Maintaining your ability to squat is extremely important. Gray Cook, of Functional Movement Systems, is quoted saying, “Maintain the squat. Train the deadlift.”  The importance of the squat is that it carries over to much of what we do in life.

Maybe the ability to squat should be an indicator of health similar to grip strength?

Are you aware the number of times you squat in a certain pattern throughout the day?

Positioning yourself in a car and getting out of the car, getting on and off the toilet, getting in and out of bed.

This type of squatting, your daily activities, is not how you’re necessarily squatting if you’re going to the gym, but it’s the movement pattern that matters.

When training the squat in the gym, a foundation needs to be established first. Of all the squat variations we do at ELEVATE, Kettlebell Goblet Squats rank up there next to Double Kettlebell Front Squats as the one we perform the most. We love the Kettlebell Goblet Squat because of its ability to teach the basic strength pattern with a mobility bias.

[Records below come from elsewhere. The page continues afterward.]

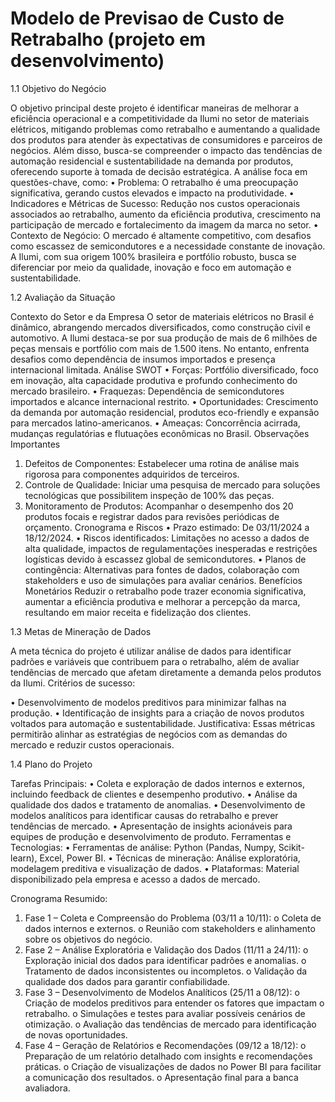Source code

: # Modelo de Previsao de Custo de Retrabalho (projeto em desenvolvimento)

1.1 Objetivo do Negócio

O objetivo principal deste projeto é identificar maneiras de melhorar a eficiência operacional e a competitividade da Ilumi no setor de materiais elétricos, mitigando problemas como retrabalho e aumentando a qualidade dos produtos para atender às expectativas de consumidores e parceiros de negócios. Além disso, busca-se compreender o impacto das tendências de automação residencial e sustentabilidade na demanda por produtos, oferecendo suporte à tomada de decisão estratégica.
A análise foca em questões-chave, como:
•	Problema: O retrabalho é uma preocupação significativa, gerando custos elevados e impacto na produtividade.
•	Indicadores e Métricas de Sucesso: Redução nos custos operacionais associados ao retrabalho, aumento da eficiência produtiva, crescimento na participação de mercado e fortalecimento da imagem da marca no setor.
•	Contexto de Negócio: O mercado é altamente competitivo, com desafios como escassez de semicondutores e a necessidade constante de inovação. A Ilumi, com sua origem 100% brasileira e portfólio robusto, busca se diferenciar por meio da qualidade, inovação e foco em automação e sustentabilidade.

1.2 Avaliação da Situação

Contexto do Setor e da Empresa
O setor de materiais elétricos no Brasil é dinâmico, abrangendo mercados diversificados, como construção civil e automotivo. A Ilumi destaca-se por sua produção de mais de 6 milhões de peças mensais e portfólio com mais de 1.500 itens. No entanto, enfrenta desafios como dependência de insumos importados e presença internacional limitada.
Análise SWOT
•	Forças: Portfólio diversificado, foco em inovação, alta capacidade produtiva e profundo conhecimento do mercado brasileiro.
•	Fraquezas: Dependência de semicondutores importados e alcance internacional restrito.
•	Oportunidades: Crescimento da demanda por automação residencial, produtos eco-friendly e expansão para mercados latino-americanos.
•	Ameaças: Concorrência acirrada, mudanças regulatórias e flutuações econômicas no Brasil.
Observações Importantes
1.	Defeitos de Componentes: Estabelecer uma rotina de análise mais rigorosa para componentes adquiridos de terceiros.
2.	Controle de Qualidade: Iniciar uma pesquisa de mercado para soluções tecnológicas que possibilitem inspeção de 100% das peças.
3.	Monitoramento de Produtos: Acompanhar o desempenho dos 20 produtos focais e registrar dados para revisões periódicas de orçamento.
Cronograma e Riscos
•	Prazo estimado: De 03/11/2024 a 18/12/2024.
•	Riscos identificados: Limitações no acesso a dados de alta qualidade, impactos de regulamentações inesperadas e restrições logísticas devido à escassez global de semicondutores.
•	Planos de contingência: Alternativas para fontes de dados, colaboração com stakeholders e uso de simulações para avaliar cenários.
Benefícios Monetários
Reduzir o retrabalho pode trazer economia significativa, aumentar a eficiência produtiva e melhorar a percepção da marca, resultando em maior receita e fidelização dos clientes.

1.3 Metas de Mineração de Dados

A meta técnica do projeto é utilizar análise de dados para identificar padrões e variáveis que contribuem para o retrabalho, além de avaliar tendências de mercado que afetam diretamente a demanda pelos produtos da Ilumi.
Critérios de sucesso:

•	Desenvolvimento de modelos preditivos para minimizar falhas na produção.
•	Identificação de insights para a criação de novos produtos voltados para automação e sustentabilidade.
Justificativa: Essas métricas permitirão alinhar as estratégias de negócios com as demandas do mercado e reduzir custos operacionais.

1.4 Plano do Projeto

Tarefas Principais:
•	Coleta e exploração de dados internos e externos, incluindo feedback de clientes e desempenho produtivo.
•	Análise da qualidade dos dados e tratamento de anomalias.
•	Desenvolvimento de modelos analíticos para identificar causas do retrabalho e prever tendências de mercado.
•	Apresentação de insights acionáveis para equipes de produção e desenvolvimento de produto.
Ferramentas e Tecnologias:
•	Ferramentas de análise: Python (Pandas, Numpy, Scikit-learn), Excel, Power BI.
•	Técnicas de mineração: Análise exploratória, modelagem preditiva e visualização de dados.
•	Plataformas: Material disponibilizado pela empresa e acesso a dados de mercado.

Cronograma Resumido:

1.	Fase 1 – Coleta e Compreensão do Problema (03/11 a 10/11):
o	Coleta de dados internos e externos.
o	Reunião com stakeholders e alinhamento sobre os objetivos do negócio.
2.	Fase 2 – Análise Exploratória e Validação dos Dados (11/11 a 24/11):
o	Exploração inicial dos dados para identificar padrões e anomalias.
o	Tratamento de dados inconsistentes ou incompletos.
o	Validação da qualidade dos dados para garantir confiabilidade.
3.	Fase 3 – Desenvolvimento de Modelos Analíticos (25/11 a 08/12):
o	Criação de modelos preditivos para entender os fatores que impactam o retrabalho.
o	Simulações e testes para avaliar possíveis cenários de otimização.
o	Avaliação das tendências de mercado para identificação de novas oportunidades.
4.	Fase 4 – Geração de Relatórios e Recomendações (09/12 a 18/12):
o	Preparação de um relatório detalhado com insights e recomendações práticas.
o	Criação de visualizações de dados no Power BI para facilitar a comunicação dos resultados.
o	Apresentação final para a banca avaliadora.

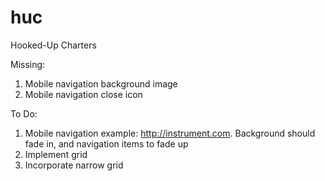 # huc
Hooked-Up Charters

Missing:
1. Mobile navigation background image
2. Mobile navigation close icon

To Do:
1. Mobile navigation example: http://instrument.com.
    Background should fade in, and navigation items to fade up
2. Implement grid
3. Incorporate narrow grid
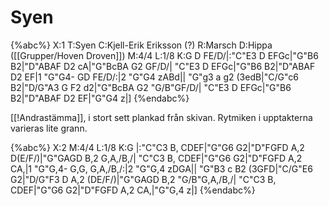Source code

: # Syen

{%abc%}
X:1
T:Syen
C:Kjell-Erik Eriksson (?)
R:Marsch
D:Hippa ([[Grupper/Hoven Droven]])
M:4/4
L:1/8
K:G
D FE/D/|:"C"E3 D EFGc|"G"B6 B2|"D"ABAF D2 cA|"G"BcBA G2 GF/D/|
"C"E3 D EFGc|"G"B6 B2|"D"ABAF D2 EF|1 "G"G4- GD FE/D/:|2 "G"G4 zABd||
"G"g3 a g2 (3edB|"C/G"c6 B2|"D/G"A3 G F2 d2|"G"BcBA G2 "G/B"GF/D/|
"C"E3 D EFGc|"G"B6 B2|"D"ABAF D2 EF|"G"G4 z|]
{%endabc%}

[[!Andrastämma]], i stort sett plankad från skivan. Rytmiken i upptakterna varieras lite grann.

{%abc%}
X:2
M:4/4
L:1/8
K:G
|:"C"C3 B, CDEF|"G"G6 G2|"D"FGFD A,2 D(E/F/)|"G"GAGD B,2 G,A,/B,/|
"C"C3 B, CDEF|"G"G6 G2|"D"FGFD A,2 CA,|1 "G"G,4- G,G, G,A,/B,/:|2 "G"G,4 zDGA||
"G"B3 c B2 (3GFD|"C/G"E6 G2|"D/G"F3 D A,2 (DE/F/)|"G"GAGD B,2 "G/B"G,A,/B,/|
"C"C3 B, CDEF|"G"G6 G2|"D"FGFD A,2 CA,|"G"G,4 z|]
{%endabc%}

Now there are a lot of mechanical things that need to be in working order to squat with load. From the ground up, you need to have foot stability and ankle mobility, knee stability and hip mobility, trunk stability and thoracic spine mobility. This is the alternating chain of stability and mobility that Gray Cook and Mike Boyle came up with in the “joint-by-joint approach.”

The Goblet Squat can be one of the baseline exercises used in your strength program every day. If you don’t have a kettlebell, use a dumbbell, sandbag, a rock or a log.

Let’s review the kettlebell Goblet Squat:

1) You’re going to grab a kettlebell by the horns (the horns are the sides of the handle). Hold the kettlebell in front of your chest, maybe 2-6 inches away from you. This will make your abs light up and, by having the kettlebell out from your chest, reduces the compressive forces on your spine (like a barbell version could). This makes the exercise safer and easier to grasp for almost everyone.

User Tip: To get the kettlebell in position, deadlift it quickly by holding the bell with two hands on the handle, and once you stand up guide the bell up to your mid-chest sliding your hands down the handle to the horns. Get tall and tight at the top – think plank.

2) Once you’re in position, “anti-shrug,” pushing your shoulders down to the ground, packing them in position. We commonly tell people a Pavel Tsatsouline quote: “The shoulders are poison to the ears.” They’re not pals, let’s keep them away from each other for now.

3) Take a breath in through your nose pulling air in and then pushing that breath deep into your body. Once you brace your abs, pull your butt into your heels and reach back slightly. A good visualization to use is if you’re standing in the street and you’re going to squat down to sit on the sidewalk.

User Tip: The sensation of pulling into the bottom of your squat is important. It’s safer and more effective than dropping like it’s hot and bouncing your way out. Pulling into the squat recruits more muscular tension which builds a stronger squat.

4) Squat depth is an argument you can find on many forums and the socials. A good target to aim for is squatting to a position where the crease of your hip is below the tops of your knees. There are cases where this depth isn’t advantageous, but it’s commonly the most optimal target for adult athletes.

User Tips: Keeping your arms close to your body with your shoulders packed, try touching your elbow inside your thighs just behind your knees. Focus on spreading the floor or tearing the ground in half. This will recruit more of your lower body and hip muscles and also help you track your knee over your middle toe.

5) Pause for a brief moment at the bottom, then drive the ground away while you stand up. Push through your entire foot, from big toe, little toe and heel and when you reach the top, flex and squeeze your legs and butt. Ideally, your hips and shoulders elevate at the same time when you initiate the drive from the bottom. The squat is a moving plank so remain braced.

Always focus on technique first. Once you’re competent and comfortable with the Goblet Squat, develop your Double Kettlebell Clean and begin practicing your Double Kettlebell Front Squat.

At ELEVATE, our strength standard for men and women is you be able to Goblet Squat the 24kg bell for 3 sets of 10 exceptional repetitions before progressing to the Double Kettlebell Front Squat.